No, we don’t want to discourage people. The question I have to Robyn and Carrie and others is this: is it a matter of content or of tone? We have noted all along that certain members tend to swear and punctuate their posts with cuss words and express rage at the machine, etc. Is that the problem?
Or is it that we should allow people to “experiemnt”? My problem with that is that it can be very misleading to people who do not read the Big Book, etc., don’t go to workshops or even sessions at conferences. They see someone say, “I find that bubblegum wrappers make for great CI” and then three or four others chime in with “that sounds so neat!”, etc. and that leaves a newbie with the impression that there is no principle to tprs.

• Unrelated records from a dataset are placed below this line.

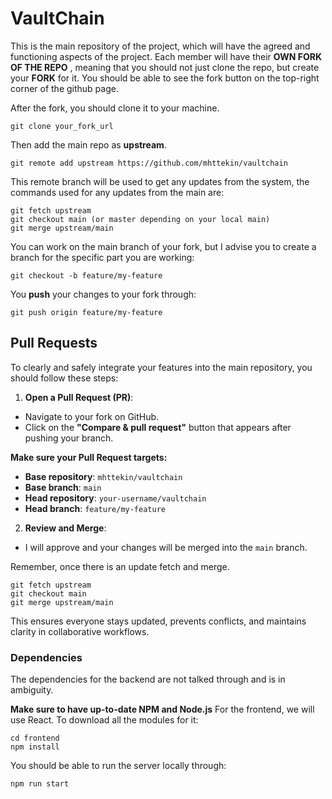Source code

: # VaultChain

This is the main repository of the project, which will have the agreed and functioning aspects of the project. Each member will have their **OWN FORK OF THE REPO** , meaning that you should not just clone the repo, but create your **FORK** for it. You should be able to see the fork button on the top-right corner of the github page.

After the fork, you should clone it to your machine.

```shell
git clone your_fork_url
```

Then add the main repo as **upstream**.

```shell
git remote add upstream https://github.com/mhttekin/vaultchain
```
This remote branch will be used to get any updates from the system, the commands used for any updates from the main are:

```shell
git fetch upstream
git checkout main (or master depending on your local main)
git merge upstream/main 
```

You can work on the main branch of your fork, but I advise you to create a branch for the specific part you are working:

```shell
git checkout -b feature/my-feature
```
You **push** your changes to your fork through:

```shell
git push origin feature/my-feature
```

## Pull Requests

To clearly and safely integrate your features into the main repository, you should follow these steps:

1. **Open a Pull Request (PR)**:

- Navigate to your fork on GitHub.
- Click on the **"Compare & pull request"** button that appears after pushing your branch.

**Make sure your Pull Request targets:**
- **Base repository**: `mhttekin/vaultchain`
- **Base branch**: `main`
- **Head repository**: `your-username/vaultchain`
- **Head branch**: `feature/my-feature`

2. **Review and Merge**:
- I will approve and your changes will be merged into the `main` branch.

Remember, once there is an update fetch and merge.

```shell
git fetch upstream
git checkout main
git merge upstream/main
```

This ensures everyone stays updated, prevents conflicts, and maintains clarity in collaborative workflows.

### Dependencies

The dependencies for the backend are not talked through and is in ambiguity.

**Make sure to have up-to-date NPM and Node.js**
For the frontend, we will use React.
To download all the modules for it:
```shell
cd frontend
npm install
```
You should be able to run the server locally through:

```shell
npm run start
```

And I guess here we go back to that old sophomore college argument about theory I don’t want theory, just give me the facts, not realizing that the facts are determined by the theory. And I have to repeat myself and say that someone is making up a tprs/CI principles list to post every month, one that does not require going to other sites to get the basics. I’m going for an adendum of what tprs is not, but I don’t know if the person doing this wants that included; it may clutter the thing up too much. The whole idea is to have a check list with which people can see if what they are doing or suggesting fits into the CI theory and tprs practice.
Somehow, maybe it’s the way some of us are raised, it comes out that if someone says that’s not tprs, they are saying we can’t do it. Again, if you like using bubblegum wrappers, fine; but if your students don’t acquire, you can’t blame tprs when you are using other methods’ methods as Lance pointed out. To me, the best way to check out tprs is to use tprs period.